▶ _The task_
What you return must match the records below character for character, except that no picture appears.

-- Opening Marker --

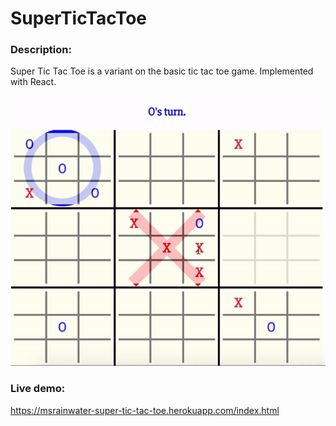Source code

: # SuperTicTacToe

### Description:
Super Tic Tac Toe is a variant on the basic tic tac toe game. Implemented with React. 

![](https://github.com/PaulineOC/SuperTicTacToe/blob/master/SuperTicTacToe.gif?raw=true)


### Live demo: 
https://msrainwater-super-tic-tac-toe.herokuapp.com/index.html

-- Closing Marker --

▶ _Response to the exercise_
Source code

: # SuperTicTacToe

### Description:
Super Tic Tac Toe is a variant on the basic tic tac toe game. Implemented with React. 

![](https://github.com/PaulineOC/SuperTicTacToe/blob/master/SuperTicTacToe.gif?raw=true)


### Live demo: 
https://msrainwater-super-tic-tac-toe.herokuapp.com/index.html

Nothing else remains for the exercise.